Import all logs to S3 bucket using DAS (Data Activity Stream) feature in Aurora Postgre RDS

Recently there was a requirement where I have to work on publishing all the activities (in real time) that is being done in a RDS instance (Aurora in this case) to S3 bucket as readable log files into a S3 bucket. So after researching and working on it by getting bits and pieces from different articles on net, I thought of writing a comprehensive article about it covering everything to achieve this pipeline.

Following steps illustrate on how we can configure real time monitoring on AWS Aurora PostGres using the DAS(Data Activity Stream) feature. After the successful setup of this pipeline , any action taken on the Aurora instance will be audited and logged to the S3 bucket.

The setup to achieve the above architecture is fairly simple. We should have a Postgres Aurora instance. Then we will have to enable the activity stream feature for the instance. To do this a KMS key should be created. Once the activity stream is enabled aws internally creates a kinesis stream automatically. This can be integrated with firehose along with the power of lambda for dumping the audit logs into the S3 bucket. The raw files in s3 can be then converted to a JSON formatted file using any online JSON converter. Please look at the architecture diagram for easy understanding.
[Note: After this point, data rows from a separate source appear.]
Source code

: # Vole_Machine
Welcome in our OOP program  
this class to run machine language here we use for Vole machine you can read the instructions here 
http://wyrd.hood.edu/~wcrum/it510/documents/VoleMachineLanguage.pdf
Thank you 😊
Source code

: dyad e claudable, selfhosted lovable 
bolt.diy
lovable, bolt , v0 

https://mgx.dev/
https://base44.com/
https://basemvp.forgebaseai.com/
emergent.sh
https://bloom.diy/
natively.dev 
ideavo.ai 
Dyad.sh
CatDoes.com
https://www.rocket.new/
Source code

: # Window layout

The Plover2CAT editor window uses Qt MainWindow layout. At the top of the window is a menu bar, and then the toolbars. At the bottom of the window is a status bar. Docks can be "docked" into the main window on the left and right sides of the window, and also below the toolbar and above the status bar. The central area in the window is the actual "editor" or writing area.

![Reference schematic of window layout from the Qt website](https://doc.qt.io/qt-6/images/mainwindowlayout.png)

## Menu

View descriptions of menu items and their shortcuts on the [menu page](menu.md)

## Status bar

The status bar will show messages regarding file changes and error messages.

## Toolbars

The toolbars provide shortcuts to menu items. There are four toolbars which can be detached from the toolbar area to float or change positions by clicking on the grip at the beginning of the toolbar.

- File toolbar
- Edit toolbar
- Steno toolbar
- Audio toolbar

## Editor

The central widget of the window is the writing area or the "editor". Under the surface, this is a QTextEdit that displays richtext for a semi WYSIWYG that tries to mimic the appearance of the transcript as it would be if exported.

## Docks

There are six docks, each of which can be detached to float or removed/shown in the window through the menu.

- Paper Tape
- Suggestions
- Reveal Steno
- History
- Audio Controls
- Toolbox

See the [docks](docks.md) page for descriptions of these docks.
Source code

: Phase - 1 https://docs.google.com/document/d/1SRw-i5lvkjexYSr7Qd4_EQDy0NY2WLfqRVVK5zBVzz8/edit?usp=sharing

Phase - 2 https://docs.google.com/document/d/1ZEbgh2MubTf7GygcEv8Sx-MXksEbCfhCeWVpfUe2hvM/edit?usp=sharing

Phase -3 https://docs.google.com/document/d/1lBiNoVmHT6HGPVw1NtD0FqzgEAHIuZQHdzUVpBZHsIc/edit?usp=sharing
Detailed step as follows.

[1] Create an Amazon Aurora Instance
[2] Create a new KMS key
[3] Enable Data Activity stream on the Aurora.
[4] Create an S3 bucket to keep the DAS logs
[5] Create the AWS Lambda function to decrypt the stream.
[6] Configure Lambda and all IAM permissions.
[7] Create a kinesis firehose to stream the logs from kinesis to the S3 bucket
[8] Verify if the pipeline is working properly.

[1] Creating an Aurora Postgre instance.

Goto the RDS page in AWS portal and click on the “Create database” button.

Follow the screenshots below to create an Aurora instance for DAS testing.

Choose Standard create option on the RDS page and select the “Aurora (PostgreSQL Compatible)” option.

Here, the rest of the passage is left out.